Dès Made Up My Mind, tout est en place. Un énorme riff hirsute, une section rythmique avide d’en découdre et Cecilia qui braille avec ferveur. La chanson éponyme est un single ravageur, taillé pour la foule et les toasts de masse. Aucun temps mort à relever. Le refrain est tubesque et les mélodies entrent dans le cerveau comme un fer à souder dans une motte de beurre au soleil. Midnight est une grosse taloche de hard rock hérissé, où Cecilia vocalise en lionne monomane et dont les riffs claquent comme autant de coups de pieds retournés. Gold commence au piano comme la menace d’une ballade, mais bascule vers un grand refrain fédérateur dans les règles de l’art démocratisé par Hanoi Rocks.
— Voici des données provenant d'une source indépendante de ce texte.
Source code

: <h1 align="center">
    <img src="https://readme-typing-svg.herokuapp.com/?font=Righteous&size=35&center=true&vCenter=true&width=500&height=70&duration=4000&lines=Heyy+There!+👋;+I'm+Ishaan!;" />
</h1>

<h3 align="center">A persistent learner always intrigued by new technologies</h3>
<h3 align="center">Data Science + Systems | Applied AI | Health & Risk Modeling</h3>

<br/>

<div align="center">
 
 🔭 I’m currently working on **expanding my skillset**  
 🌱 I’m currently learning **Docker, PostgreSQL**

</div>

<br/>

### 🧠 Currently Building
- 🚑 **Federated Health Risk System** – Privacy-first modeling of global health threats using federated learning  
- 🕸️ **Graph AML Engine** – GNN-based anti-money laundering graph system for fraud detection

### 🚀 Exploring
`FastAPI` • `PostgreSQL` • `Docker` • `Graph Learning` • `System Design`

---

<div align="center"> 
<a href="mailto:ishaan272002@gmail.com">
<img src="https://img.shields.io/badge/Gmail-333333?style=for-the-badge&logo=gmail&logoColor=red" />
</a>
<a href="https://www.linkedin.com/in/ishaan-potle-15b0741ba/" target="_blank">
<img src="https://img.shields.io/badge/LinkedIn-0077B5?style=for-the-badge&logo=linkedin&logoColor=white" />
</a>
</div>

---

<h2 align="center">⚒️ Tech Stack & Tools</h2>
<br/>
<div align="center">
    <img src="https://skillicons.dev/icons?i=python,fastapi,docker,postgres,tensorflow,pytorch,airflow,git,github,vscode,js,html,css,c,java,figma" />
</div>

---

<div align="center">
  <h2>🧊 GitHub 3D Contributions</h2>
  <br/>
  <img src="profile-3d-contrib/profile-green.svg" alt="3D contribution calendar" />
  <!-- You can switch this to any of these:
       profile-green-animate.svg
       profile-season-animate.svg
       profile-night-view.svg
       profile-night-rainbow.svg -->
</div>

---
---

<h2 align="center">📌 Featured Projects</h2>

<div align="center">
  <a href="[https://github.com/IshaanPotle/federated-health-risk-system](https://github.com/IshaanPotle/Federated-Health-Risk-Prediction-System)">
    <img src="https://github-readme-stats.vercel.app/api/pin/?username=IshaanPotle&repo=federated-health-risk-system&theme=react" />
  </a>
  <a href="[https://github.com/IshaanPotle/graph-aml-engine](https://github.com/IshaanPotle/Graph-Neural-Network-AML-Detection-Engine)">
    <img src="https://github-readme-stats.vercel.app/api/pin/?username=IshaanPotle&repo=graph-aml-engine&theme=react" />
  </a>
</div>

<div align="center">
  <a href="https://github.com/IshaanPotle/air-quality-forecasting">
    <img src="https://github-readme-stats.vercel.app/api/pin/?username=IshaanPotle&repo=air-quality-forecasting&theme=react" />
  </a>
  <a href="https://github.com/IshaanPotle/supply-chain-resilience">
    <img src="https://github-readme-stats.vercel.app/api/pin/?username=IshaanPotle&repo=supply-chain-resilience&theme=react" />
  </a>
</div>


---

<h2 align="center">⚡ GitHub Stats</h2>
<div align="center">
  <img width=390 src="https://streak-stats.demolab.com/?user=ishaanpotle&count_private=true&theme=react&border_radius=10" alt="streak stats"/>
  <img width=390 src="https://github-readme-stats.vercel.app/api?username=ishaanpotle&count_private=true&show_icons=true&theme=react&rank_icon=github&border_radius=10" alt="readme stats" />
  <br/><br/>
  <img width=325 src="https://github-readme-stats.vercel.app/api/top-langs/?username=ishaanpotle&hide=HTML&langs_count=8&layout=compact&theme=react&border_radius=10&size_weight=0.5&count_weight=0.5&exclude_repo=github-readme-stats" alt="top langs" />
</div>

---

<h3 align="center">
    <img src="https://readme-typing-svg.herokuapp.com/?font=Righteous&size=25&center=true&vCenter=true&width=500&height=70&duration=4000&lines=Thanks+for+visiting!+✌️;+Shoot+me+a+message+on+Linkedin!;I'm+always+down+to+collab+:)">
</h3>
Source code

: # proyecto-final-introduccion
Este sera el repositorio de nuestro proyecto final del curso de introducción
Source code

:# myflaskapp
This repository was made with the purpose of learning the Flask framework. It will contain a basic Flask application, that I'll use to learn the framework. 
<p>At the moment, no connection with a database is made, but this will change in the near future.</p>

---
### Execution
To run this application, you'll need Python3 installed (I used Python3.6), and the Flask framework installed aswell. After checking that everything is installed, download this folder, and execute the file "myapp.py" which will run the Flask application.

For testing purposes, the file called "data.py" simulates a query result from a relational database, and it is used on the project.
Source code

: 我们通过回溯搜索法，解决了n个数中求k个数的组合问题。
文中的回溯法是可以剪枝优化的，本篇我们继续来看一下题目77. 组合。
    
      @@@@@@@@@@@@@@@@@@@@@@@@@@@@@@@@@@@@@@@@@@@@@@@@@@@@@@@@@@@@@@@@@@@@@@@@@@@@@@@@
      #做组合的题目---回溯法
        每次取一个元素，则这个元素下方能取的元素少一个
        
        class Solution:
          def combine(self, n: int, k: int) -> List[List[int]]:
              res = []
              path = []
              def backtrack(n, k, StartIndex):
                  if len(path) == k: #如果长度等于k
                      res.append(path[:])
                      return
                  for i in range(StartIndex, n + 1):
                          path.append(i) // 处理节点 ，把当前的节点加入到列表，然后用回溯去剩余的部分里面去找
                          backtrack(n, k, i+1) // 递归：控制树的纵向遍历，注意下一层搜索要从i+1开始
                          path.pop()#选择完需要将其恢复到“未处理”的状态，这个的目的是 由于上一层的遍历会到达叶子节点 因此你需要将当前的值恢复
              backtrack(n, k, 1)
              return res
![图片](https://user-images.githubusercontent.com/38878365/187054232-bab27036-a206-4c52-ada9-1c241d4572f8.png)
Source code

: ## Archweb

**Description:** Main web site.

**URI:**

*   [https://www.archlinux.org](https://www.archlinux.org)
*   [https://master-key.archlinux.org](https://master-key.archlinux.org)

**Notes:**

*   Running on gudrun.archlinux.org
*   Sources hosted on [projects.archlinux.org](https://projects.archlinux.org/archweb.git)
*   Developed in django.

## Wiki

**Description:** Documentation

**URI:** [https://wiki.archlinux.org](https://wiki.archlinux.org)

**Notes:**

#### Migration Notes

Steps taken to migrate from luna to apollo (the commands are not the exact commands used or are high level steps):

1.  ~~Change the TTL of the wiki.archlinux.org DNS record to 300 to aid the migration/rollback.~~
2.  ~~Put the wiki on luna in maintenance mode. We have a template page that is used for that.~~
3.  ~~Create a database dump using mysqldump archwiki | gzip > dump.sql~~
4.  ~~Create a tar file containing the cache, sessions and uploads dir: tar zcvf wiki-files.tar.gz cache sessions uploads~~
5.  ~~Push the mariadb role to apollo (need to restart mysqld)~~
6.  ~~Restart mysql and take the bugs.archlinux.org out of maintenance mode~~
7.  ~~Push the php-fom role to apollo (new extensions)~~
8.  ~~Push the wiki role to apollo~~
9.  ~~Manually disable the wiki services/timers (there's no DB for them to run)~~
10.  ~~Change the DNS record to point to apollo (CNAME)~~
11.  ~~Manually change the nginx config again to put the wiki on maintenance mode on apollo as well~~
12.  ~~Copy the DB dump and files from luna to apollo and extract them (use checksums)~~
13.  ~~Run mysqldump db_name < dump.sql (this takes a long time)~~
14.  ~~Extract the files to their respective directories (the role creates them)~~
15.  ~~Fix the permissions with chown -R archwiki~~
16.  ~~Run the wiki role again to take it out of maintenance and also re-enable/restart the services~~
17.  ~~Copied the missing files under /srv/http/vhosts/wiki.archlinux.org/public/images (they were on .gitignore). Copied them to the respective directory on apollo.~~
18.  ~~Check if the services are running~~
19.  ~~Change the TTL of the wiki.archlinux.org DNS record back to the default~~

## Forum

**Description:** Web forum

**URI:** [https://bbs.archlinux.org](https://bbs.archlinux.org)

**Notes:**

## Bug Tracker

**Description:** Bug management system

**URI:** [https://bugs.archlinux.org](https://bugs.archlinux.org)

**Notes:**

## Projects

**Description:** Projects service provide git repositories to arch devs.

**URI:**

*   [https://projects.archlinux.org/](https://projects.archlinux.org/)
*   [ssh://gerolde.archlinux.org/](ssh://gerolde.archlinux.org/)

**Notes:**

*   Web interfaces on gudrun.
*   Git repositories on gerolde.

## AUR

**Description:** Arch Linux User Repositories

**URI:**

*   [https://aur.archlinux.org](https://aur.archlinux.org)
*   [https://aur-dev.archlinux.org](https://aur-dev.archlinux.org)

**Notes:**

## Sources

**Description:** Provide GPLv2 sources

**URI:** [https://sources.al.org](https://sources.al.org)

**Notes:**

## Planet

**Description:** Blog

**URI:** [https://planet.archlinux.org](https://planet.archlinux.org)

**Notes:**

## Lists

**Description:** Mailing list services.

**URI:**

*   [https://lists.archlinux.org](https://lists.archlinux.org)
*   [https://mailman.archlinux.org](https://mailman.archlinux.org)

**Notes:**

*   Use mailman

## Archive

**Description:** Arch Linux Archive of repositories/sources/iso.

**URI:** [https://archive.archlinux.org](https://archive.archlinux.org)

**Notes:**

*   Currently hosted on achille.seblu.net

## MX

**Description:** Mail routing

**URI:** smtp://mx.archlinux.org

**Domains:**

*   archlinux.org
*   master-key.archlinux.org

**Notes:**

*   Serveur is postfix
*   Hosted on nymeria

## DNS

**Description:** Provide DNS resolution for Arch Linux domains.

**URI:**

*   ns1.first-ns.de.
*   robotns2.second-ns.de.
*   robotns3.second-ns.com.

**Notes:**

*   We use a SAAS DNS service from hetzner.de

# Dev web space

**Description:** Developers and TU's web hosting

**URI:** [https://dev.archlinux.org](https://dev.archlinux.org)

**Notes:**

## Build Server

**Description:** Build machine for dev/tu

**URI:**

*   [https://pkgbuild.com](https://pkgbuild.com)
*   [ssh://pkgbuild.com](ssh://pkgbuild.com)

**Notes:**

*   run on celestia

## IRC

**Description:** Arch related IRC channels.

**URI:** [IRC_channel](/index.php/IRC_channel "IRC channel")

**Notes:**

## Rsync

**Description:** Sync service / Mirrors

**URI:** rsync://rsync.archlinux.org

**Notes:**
Avec ses riffs bluesy et ses accords bien crados, Oddball est peut-être la composition la moins singulière du lot, mais demeure hautement savoureuse, ce qui donne une idée de la teneur de l’ensemble. Si vous aimez les watts chauffés à blanc, il y a vraiment très peu de chances que vous puissiez vous ennuyer un seul instant.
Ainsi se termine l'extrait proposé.